Findings from the phase II trial appear in the Aug. 28 issue of the Journal of the American Medical Association (JAMA).
The new study involved 60 volunteers with genotype-1 HCV, which tends to be less responsive to interferon-based treatment. Fifty of the 60 participants were African-American.
The study was divided into two parts. The first part enrolled 10 people with mild or moderate liver fibrosis. Volunteers received oral ribavirin at a dosage based on their weight along with sofosbuvir, also in pill form, taken daily for 6 months.
Nine volunteers completed the course of therapy. Virus was undetectable in all nine volunteers 12 weeks after the end of therapy and continued to be undetectable when they were tested again 24 weeks after completing therapy.
The second part of the trial enrolled 50 volunteers, 13 of whom had serious liver damage. Twenty-five received ribavirin based on their weight, and 25 received a low dose (600 mg/day) of the drug. All received sofosbuvir.

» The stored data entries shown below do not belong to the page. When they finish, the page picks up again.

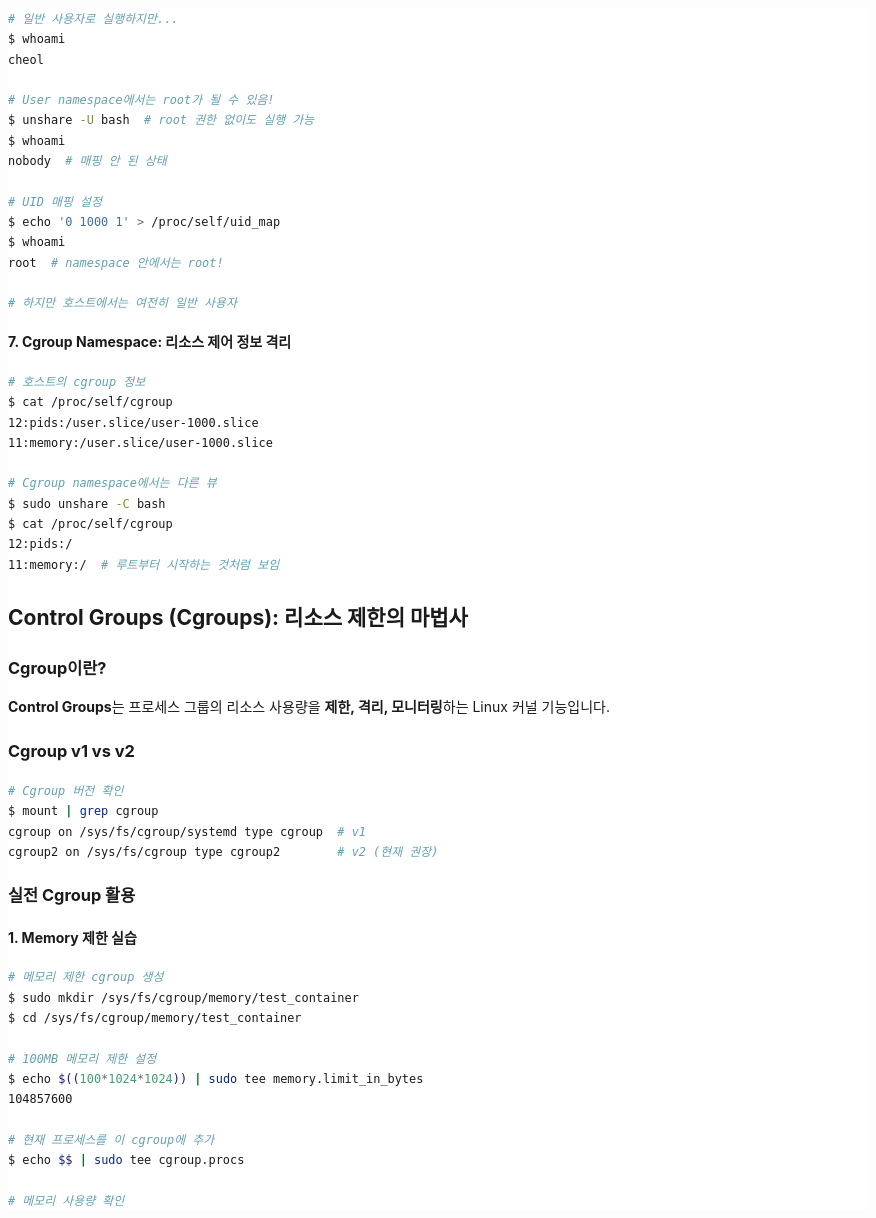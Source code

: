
 ```bash
# 일반 사용자로 실행하지만...
$ whoami
cheol

# User namespace에서는 root가 될 수 있음!
$ unshare -U bash  # root 권한 없이도 실행 가능
$ whoami  
nobody  # 매핑 안 된 상태

# UID 매핑 설정
$ echo '0 1000 1' > /proc/self/uid_map
$ whoami
root  # namespace 안에서는 root!

# 하지만 호스트에서는 여전히 일반 사용자
```

#### 7. Cgroup Namespace: 리소스 제어 정보 격리

```bash
# 호스트의 cgroup 정보
$ cat /proc/self/cgroup
12:pids:/user.slice/user-1000.slice
11:memory:/user.slice/user-1000.slice

# Cgroup namespace에서는 다른 뷰
$ sudo unshare -C bash
$ cat /proc/self/cgroup
12:pids:/
11:memory:/  # 루트부터 시작하는 것처럼 보임
```

## Control Groups (Cgroups): 리소스 제한의 마법사

### Cgroup이란?

**Control Groups**는 프로세스 그룹의 리소스 사용량을 **제한, 격리, 모니터링**하는 Linux 커널 기능입니다.

### Cgroup v1 vs v2

```bash
# Cgroup 버전 확인
$ mount | grep cgroup
cgroup on /sys/fs/cgroup/systemd type cgroup  # v1
cgroup2 on /sys/fs/cgroup type cgroup2        # v2 (현재 권장)
```

### 실전 Cgroup 활용

#### 1. Memory 제한 실습

```bash
# 메모리 제한 cgroup 생성
$ sudo mkdir /sys/fs/cgroup/memory/test_container
$ cd /sys/fs/cgroup/memory/test_container

# 100MB 메모리 제한 설정
$ echo $((100*1024*1024)) | sudo tee memory.limit_in_bytes
104857600

# 현재 프로세스를 이 cgroup에 추가
$ echo $$ | sudo tee cgroup.procs

# 메모리 사용량 확인
```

At 4, 12, and 24 weeks after the end of treatment, volunteers were tested for the presence of HCV. HCV levels were undetectable in 24 of the volunteers in the weight-based arm when treatment ended. Of those, 17 continued to have undetectable virus levels 24 weeks later and were considered cured of infection. In the low-dose arm, three volunteers dropped out of the study. Of the remaining 22 patients, all responded to the treatment, but only 12 were considered cured at 24 weeks after the end of treatment.